What the exercise asks ▸
For the entries below, repeat exactly each line starting with the one that contains "unserviceable en route;" and going on through the one that contains "passengers before flight.|§135.117]];", and no others.

Stored data ▸
──────────────────────────────
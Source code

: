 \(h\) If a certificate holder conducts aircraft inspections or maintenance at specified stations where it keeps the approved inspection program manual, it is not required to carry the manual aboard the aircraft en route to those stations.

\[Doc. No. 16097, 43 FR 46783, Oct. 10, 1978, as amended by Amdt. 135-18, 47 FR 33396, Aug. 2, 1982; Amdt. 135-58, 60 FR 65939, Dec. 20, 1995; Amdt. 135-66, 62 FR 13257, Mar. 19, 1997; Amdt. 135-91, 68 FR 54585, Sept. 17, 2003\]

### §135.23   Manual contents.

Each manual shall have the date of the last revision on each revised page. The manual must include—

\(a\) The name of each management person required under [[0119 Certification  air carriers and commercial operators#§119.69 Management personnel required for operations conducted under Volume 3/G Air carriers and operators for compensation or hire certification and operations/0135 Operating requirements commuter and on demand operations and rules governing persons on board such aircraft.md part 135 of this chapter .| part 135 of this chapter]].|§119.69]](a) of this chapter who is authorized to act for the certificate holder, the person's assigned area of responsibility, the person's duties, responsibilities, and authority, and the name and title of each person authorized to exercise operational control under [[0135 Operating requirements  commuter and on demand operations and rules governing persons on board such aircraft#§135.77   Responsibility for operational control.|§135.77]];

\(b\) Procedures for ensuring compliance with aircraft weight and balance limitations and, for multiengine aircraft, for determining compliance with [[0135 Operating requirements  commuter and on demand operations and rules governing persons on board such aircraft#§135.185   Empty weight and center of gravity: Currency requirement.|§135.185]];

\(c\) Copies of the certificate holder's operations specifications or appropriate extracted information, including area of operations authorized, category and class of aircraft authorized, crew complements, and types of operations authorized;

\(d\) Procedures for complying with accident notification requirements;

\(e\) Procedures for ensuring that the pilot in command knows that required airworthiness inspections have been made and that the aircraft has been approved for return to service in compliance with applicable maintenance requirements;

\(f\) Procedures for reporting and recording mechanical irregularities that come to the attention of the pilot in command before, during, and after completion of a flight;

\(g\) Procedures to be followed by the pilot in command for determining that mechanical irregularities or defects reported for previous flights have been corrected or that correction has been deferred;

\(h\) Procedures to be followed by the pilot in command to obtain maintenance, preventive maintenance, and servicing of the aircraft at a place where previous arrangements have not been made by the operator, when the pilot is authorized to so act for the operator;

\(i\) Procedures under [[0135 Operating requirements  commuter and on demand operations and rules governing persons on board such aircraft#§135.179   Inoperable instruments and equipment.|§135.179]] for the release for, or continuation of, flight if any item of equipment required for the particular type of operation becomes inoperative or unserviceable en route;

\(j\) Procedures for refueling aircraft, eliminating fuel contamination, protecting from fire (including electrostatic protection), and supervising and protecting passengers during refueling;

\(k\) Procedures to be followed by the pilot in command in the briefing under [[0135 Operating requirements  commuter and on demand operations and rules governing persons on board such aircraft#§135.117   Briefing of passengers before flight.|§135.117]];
──────────────────────────────
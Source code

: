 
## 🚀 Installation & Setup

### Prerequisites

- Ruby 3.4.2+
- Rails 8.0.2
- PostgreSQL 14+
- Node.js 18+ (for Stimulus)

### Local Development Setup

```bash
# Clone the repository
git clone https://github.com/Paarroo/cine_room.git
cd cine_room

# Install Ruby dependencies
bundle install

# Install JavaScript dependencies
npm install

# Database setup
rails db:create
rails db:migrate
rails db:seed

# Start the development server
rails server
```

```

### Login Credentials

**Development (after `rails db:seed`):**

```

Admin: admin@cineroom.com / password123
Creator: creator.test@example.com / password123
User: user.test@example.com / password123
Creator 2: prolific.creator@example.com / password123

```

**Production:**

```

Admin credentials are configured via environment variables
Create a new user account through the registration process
──────────────────────────────
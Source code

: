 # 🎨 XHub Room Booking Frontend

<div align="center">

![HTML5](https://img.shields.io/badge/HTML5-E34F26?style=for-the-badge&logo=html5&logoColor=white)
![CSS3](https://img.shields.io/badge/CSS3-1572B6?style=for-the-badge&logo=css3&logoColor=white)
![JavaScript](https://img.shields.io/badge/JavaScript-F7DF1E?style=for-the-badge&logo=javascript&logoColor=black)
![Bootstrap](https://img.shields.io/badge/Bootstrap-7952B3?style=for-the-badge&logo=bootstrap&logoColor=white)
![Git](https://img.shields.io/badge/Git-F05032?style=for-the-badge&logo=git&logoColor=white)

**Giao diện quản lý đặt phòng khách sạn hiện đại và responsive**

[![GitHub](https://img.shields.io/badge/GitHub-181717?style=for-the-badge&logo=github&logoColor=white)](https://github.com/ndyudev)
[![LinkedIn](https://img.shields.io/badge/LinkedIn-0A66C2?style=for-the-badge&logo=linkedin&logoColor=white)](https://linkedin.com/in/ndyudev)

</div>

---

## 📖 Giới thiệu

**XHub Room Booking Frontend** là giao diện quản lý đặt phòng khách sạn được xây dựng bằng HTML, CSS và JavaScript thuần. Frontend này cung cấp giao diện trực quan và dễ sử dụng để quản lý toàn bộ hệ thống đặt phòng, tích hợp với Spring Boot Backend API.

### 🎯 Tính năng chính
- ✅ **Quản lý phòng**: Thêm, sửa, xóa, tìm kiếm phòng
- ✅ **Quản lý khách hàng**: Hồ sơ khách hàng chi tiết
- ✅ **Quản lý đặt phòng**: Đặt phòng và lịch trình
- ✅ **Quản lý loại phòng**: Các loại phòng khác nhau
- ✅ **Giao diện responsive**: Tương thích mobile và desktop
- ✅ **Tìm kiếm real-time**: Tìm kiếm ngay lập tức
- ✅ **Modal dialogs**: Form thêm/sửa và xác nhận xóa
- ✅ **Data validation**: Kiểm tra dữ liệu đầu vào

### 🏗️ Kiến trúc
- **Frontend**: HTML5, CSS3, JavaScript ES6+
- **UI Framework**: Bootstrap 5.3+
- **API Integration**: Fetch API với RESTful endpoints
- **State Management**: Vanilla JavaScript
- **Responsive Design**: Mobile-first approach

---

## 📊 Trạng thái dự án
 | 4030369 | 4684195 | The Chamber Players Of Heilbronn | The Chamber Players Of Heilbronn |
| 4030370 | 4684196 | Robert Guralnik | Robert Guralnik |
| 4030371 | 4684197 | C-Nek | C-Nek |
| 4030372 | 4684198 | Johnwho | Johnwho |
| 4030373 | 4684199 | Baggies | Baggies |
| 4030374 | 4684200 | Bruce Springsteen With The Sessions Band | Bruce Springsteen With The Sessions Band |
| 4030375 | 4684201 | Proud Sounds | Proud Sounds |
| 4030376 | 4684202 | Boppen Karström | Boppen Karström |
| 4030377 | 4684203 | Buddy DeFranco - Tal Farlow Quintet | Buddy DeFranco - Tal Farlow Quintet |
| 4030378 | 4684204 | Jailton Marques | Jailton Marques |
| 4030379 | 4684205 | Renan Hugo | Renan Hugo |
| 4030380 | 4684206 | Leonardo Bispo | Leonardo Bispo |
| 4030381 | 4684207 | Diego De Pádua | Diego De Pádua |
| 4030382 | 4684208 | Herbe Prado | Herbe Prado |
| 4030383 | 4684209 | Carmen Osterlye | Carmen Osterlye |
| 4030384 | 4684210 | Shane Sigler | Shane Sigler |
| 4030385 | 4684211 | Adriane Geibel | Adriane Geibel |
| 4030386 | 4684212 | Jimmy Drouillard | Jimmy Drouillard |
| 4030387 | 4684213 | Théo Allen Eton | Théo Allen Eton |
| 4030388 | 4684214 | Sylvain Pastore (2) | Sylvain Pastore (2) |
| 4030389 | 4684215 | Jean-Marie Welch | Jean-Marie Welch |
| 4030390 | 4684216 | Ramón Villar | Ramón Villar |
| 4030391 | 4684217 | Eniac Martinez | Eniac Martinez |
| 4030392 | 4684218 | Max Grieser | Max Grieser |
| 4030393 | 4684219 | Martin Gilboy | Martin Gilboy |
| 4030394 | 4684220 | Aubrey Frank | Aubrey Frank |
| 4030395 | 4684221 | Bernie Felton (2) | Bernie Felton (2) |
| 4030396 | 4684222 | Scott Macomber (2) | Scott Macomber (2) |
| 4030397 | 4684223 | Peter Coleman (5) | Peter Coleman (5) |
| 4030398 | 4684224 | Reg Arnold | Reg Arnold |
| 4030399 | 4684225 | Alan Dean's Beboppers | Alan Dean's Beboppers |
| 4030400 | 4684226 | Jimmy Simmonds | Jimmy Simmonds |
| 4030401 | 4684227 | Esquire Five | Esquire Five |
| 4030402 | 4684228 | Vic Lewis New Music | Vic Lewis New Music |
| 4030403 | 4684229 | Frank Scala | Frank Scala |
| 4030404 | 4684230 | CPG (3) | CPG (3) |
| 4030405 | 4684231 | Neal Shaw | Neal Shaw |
──────────────────────────────
Result of this task ▸
\(i\) Procedures under [[0135 Operating requirements  commuter and on demand operations and rules governing persons on board such aircraft#§135.179   Inoperable instruments and equipment.|§135.179]] for the release for, or continuation of, flight if any item of equipment required for the particular type of operation becomes inoperative or unserviceable en route;

\(j\) Procedures for refueling aircraft, eliminating fuel contamination, protecting from fire (including electrostatic protection), and supervising and protecting passengers during refueling;

\(k\) Procedures to be followed by the pilot in command in the briefing under [[0135 Operating requirements  commuter and on demand operations and rules governing persons on board such aircraft#§135.117   Briefing of passengers before flight.|§135.117]];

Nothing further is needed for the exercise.